● **PROBLEM TO SOLVE**
Every line below that holds the string "element" should be copied.

Stored data
§ §

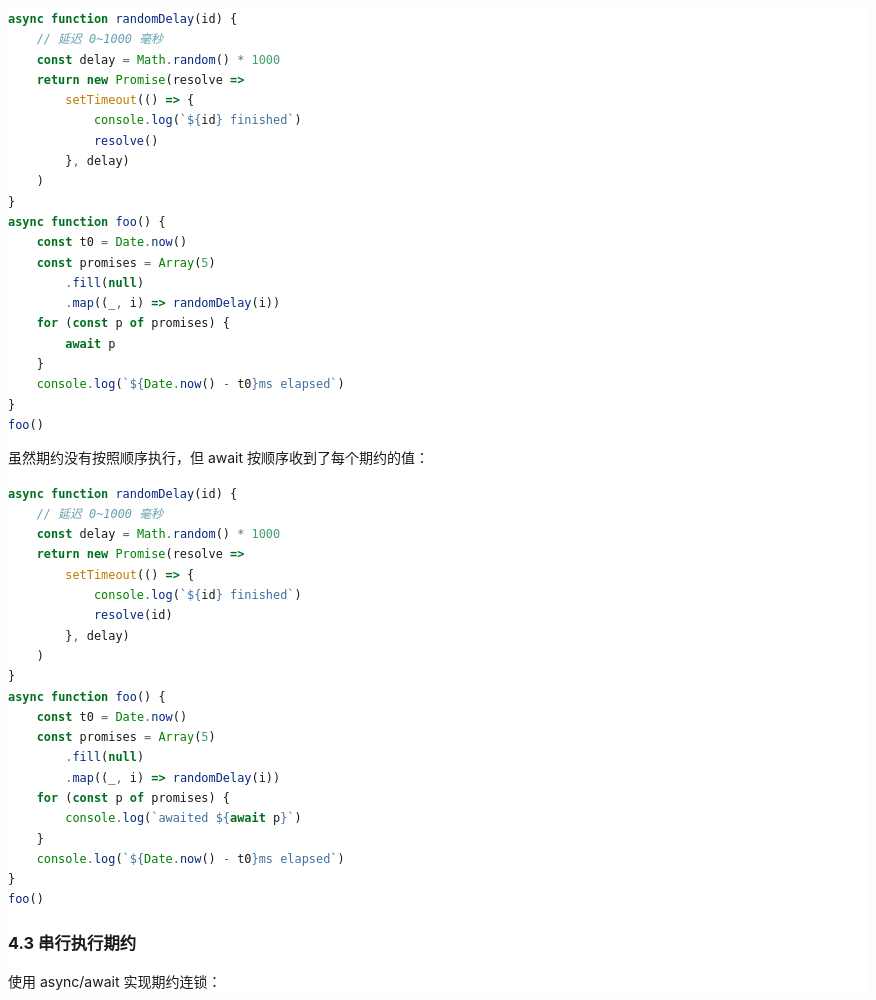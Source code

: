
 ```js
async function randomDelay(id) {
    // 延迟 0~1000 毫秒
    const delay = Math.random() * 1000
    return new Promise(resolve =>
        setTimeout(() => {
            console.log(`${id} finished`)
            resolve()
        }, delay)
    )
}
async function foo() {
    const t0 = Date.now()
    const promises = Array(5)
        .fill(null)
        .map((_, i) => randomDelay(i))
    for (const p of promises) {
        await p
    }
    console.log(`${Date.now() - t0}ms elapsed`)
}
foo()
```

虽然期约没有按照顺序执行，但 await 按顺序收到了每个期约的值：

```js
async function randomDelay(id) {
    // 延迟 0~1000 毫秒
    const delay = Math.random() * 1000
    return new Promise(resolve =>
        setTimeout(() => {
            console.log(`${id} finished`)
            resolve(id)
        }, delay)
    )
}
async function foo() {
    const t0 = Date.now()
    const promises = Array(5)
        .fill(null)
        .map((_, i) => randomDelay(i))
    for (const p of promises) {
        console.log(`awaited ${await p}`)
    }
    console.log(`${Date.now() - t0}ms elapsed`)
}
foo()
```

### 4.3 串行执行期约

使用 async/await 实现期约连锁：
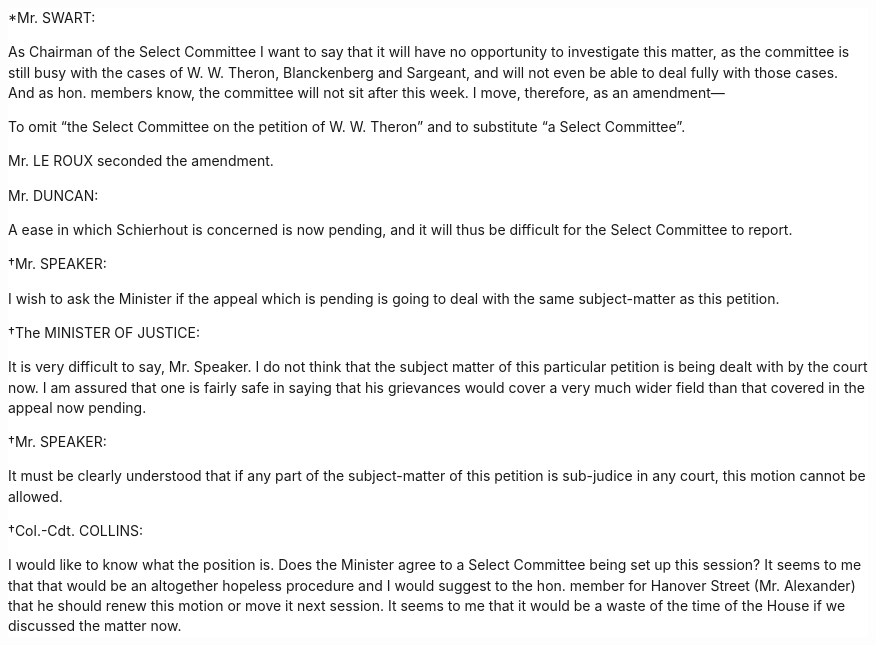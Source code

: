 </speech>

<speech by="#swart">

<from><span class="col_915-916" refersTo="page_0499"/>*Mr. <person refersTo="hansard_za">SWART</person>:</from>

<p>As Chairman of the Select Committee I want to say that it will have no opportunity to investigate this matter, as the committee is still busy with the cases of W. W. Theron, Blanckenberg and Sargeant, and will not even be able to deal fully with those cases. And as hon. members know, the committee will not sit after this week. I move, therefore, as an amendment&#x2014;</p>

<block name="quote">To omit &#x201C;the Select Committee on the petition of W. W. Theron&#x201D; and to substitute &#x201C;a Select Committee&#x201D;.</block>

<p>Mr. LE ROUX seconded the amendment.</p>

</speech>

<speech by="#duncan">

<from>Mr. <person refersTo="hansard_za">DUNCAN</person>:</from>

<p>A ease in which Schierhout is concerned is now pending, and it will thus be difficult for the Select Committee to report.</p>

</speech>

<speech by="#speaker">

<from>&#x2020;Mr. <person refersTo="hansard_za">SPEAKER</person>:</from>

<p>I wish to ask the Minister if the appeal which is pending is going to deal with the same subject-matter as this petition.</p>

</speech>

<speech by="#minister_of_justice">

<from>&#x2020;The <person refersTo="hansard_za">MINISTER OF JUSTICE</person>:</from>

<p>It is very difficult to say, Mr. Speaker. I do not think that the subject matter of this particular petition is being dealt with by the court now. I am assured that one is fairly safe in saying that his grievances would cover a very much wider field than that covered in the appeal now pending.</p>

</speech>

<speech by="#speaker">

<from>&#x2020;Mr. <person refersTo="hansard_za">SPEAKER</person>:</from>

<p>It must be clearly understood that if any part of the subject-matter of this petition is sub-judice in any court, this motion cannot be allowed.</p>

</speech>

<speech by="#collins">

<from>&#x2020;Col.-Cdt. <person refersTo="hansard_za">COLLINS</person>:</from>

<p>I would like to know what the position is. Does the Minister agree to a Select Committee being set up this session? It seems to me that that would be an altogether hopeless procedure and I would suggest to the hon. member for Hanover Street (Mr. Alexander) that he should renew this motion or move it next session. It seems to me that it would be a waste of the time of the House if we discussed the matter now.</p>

§ §

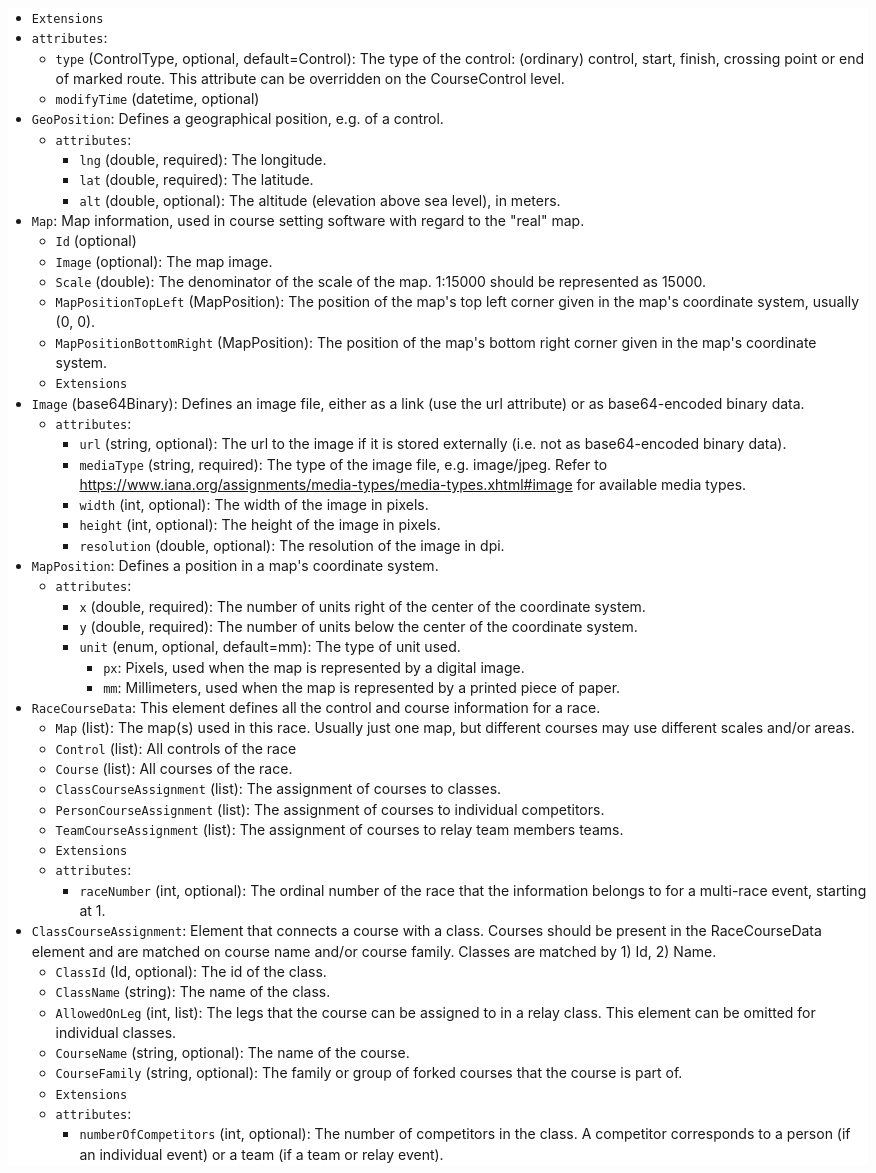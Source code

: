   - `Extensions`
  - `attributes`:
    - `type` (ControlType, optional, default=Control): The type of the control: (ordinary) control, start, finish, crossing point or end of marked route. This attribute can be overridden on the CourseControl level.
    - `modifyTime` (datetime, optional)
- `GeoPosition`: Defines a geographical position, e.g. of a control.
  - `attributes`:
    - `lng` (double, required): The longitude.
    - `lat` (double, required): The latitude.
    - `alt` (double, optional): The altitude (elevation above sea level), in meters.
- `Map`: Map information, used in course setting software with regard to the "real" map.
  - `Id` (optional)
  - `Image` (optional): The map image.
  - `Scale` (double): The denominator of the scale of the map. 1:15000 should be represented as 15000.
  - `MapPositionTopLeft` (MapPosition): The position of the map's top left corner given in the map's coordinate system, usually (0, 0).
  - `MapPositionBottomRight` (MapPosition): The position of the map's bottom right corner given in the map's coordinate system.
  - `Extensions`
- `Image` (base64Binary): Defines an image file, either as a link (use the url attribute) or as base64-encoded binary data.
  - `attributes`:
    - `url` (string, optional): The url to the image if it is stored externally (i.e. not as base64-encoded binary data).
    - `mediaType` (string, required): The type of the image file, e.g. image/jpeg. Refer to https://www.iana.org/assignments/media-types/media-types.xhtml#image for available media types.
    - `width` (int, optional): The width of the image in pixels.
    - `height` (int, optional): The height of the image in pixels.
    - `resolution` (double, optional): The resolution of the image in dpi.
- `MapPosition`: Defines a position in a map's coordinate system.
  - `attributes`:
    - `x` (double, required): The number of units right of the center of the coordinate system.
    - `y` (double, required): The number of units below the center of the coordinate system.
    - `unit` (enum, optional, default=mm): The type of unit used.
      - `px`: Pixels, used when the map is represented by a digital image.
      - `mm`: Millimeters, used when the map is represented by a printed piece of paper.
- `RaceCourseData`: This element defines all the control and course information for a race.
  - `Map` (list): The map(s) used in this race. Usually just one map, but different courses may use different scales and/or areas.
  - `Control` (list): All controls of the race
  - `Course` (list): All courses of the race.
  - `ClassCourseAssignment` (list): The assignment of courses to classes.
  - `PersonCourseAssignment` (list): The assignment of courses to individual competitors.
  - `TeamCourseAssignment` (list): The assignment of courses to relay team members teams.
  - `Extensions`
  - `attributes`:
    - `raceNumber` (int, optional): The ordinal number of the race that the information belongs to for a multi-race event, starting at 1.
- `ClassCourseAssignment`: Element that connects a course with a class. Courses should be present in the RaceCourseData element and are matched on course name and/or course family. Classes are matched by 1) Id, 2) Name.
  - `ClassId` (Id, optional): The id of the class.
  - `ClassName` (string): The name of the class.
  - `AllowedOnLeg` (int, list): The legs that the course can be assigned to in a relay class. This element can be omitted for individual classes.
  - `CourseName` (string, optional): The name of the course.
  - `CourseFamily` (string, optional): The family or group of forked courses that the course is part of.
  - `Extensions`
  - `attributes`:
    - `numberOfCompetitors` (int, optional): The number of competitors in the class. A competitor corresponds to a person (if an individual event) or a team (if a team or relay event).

§ §

● **WRITTEN ANSWER**
- `RaceCourseData`: This element defines all the control and course information for a race.
- `ClassCourseAssignment`: Element that connects a course with a class. Courses should be present in the RaceCourseData element and are matched on course name and/or course family. Classes are matched by 1) Id, 2) Name.
  - `AllowedOnLeg` (int, list): The legs that the course can be assigned to in a relay class. This element can be omitted for individual classes.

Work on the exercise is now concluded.